What you should do - Check every line of the records below for the string "infrastructure" and copy the ones that have it.
....................
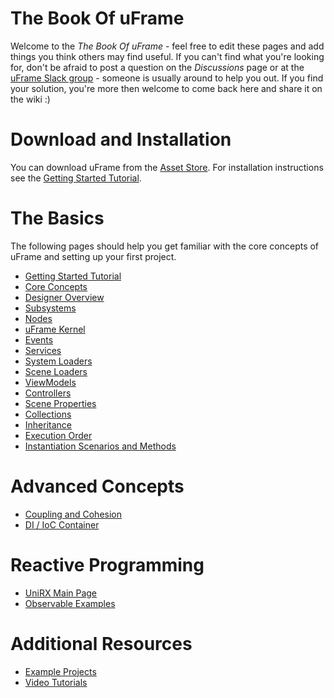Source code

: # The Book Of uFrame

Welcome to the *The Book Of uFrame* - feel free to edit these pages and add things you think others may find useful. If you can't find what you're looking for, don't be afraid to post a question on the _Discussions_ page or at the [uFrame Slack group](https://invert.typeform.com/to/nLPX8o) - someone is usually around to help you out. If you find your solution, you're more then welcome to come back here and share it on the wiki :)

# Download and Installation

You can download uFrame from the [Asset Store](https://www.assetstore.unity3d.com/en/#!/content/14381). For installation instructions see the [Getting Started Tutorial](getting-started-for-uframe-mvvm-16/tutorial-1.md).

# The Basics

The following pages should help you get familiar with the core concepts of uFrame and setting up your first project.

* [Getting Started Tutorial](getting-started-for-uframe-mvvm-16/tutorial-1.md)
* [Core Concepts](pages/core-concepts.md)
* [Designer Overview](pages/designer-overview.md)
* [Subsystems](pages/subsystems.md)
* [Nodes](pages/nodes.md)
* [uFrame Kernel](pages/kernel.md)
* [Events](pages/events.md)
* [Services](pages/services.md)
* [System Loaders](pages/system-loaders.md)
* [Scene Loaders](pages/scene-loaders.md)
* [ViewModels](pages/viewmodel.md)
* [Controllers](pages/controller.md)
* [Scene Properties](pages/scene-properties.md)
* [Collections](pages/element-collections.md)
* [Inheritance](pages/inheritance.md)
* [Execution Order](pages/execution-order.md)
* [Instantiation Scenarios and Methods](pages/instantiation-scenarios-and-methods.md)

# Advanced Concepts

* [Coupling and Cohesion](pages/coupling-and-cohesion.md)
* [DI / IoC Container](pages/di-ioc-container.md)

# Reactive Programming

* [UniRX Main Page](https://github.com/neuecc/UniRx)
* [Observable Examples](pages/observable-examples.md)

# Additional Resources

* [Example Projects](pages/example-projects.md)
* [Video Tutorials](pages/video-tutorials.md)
....................
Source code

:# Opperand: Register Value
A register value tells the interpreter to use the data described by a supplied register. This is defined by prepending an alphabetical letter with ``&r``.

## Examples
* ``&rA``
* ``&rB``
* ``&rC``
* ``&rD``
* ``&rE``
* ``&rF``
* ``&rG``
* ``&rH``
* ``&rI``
....................
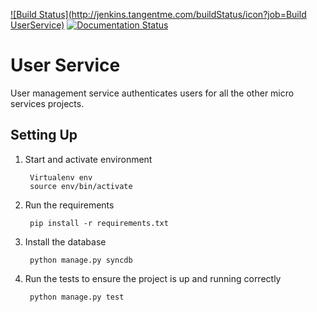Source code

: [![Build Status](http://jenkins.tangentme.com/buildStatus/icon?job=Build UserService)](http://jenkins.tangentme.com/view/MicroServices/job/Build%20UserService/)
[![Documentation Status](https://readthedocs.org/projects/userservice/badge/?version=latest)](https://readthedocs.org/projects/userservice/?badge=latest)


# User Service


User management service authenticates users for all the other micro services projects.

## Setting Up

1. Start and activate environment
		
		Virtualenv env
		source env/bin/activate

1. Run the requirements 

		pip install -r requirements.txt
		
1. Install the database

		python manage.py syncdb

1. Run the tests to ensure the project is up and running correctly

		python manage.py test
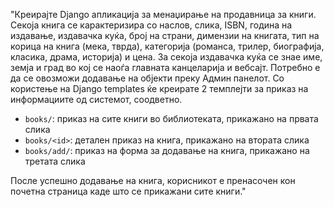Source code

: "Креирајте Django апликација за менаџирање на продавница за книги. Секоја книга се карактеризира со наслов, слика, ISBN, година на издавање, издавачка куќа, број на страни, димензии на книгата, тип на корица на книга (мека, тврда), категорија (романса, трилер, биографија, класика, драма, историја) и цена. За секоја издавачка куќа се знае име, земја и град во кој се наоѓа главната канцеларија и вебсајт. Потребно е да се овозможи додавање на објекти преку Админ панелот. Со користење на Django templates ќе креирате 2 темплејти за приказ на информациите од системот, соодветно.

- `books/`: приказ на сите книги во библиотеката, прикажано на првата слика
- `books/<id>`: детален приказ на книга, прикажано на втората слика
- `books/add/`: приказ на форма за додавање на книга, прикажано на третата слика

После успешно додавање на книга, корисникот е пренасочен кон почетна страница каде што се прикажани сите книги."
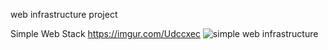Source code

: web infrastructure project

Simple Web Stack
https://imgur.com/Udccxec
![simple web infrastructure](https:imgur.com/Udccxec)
....................
Your solution -
: web infrastructure project
![simple web infrastructure](https:imgur.com/Udccxec)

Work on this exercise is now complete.